Distracted driving rates still high, still a danger to motorists
December 2, 2014 Published in Car Accidents,Firm News
We would all like to think that every driver on the road is taking adequate precautions to drive safely and pay attention to the road. Unfortunately, distracted driving is all too prevalent in Illinois; preventable car accidents still happen because motorists are more focused on their phones than driving, despite the considerable awareness efforts that have been launched to curb the behavior.
When people think about distracted driving, they often think of talking on a handheld phone or texting. These are certainly two very distracting behaviors, and there are laws that specifically prohibit these activities while driving. Unfortunately, there is reportedly an increase in drivers who seem to be missing the message these laws and awareness campaigns are trying to send.
A recent report by State Farm determined that while drivers are talking on handheld phones less and have not increased texting habits in the past six years, they are surfing the Internet at increasing rates.
The insurance company commissions an annual survey to gauge the attitudes and behaviors of about 1,000 drivers. In the most recent survey, there were some troubling results in regards to Internet use behind the wheel. According to the results, this year:
- The number of drivers who check email while driving increased to 25 percent
- The number of drivers using social media sites increased to 20 percent
- The number of drivers browsing or using the Internet doubled to 26 percent
This survey suggests that while drivers may be limiting their texting or talking behind the wheel, they are still distracted by other communications on their phone. In fact, roughly one quarter of the drivers surveyed are still unable to detach from their devices while driving.
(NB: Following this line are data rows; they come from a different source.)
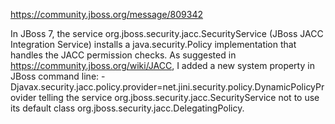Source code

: https://community.jboss.org/message/809342

In JBoss 7, the service org.jboss.security.jacc.SecurityService (JBoss JACC Integration Service)
installs a java.security.Policy implementation that handles the JACC permission checks. As suggested
in https://community.jboss.org/wiki/JACC, I added a new system property in JBoss command line:
-Djavax.security.jacc.policy.provider=net.jini.security.policy.DynamicPolicyProvider
telling the service org.jboss.security.jacc.SecurityService not to use its default class
org.jboss.security.jacc.DelegatingPolicy.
Distracted driving of any kind doesn’t just affect the people who could be ticketed and penalized for breaking the law. It can put the lives and safety of every other person on the road in danger.
It seems clear that drivers all across the U.S. are still engaged in these risky behaviors and missing the message that all distractions behind the wheel are needlessly dangerous. The most effective way to hold these reckless drivers accountable could be to take legal action and pursue compensation if and when they cause an accident.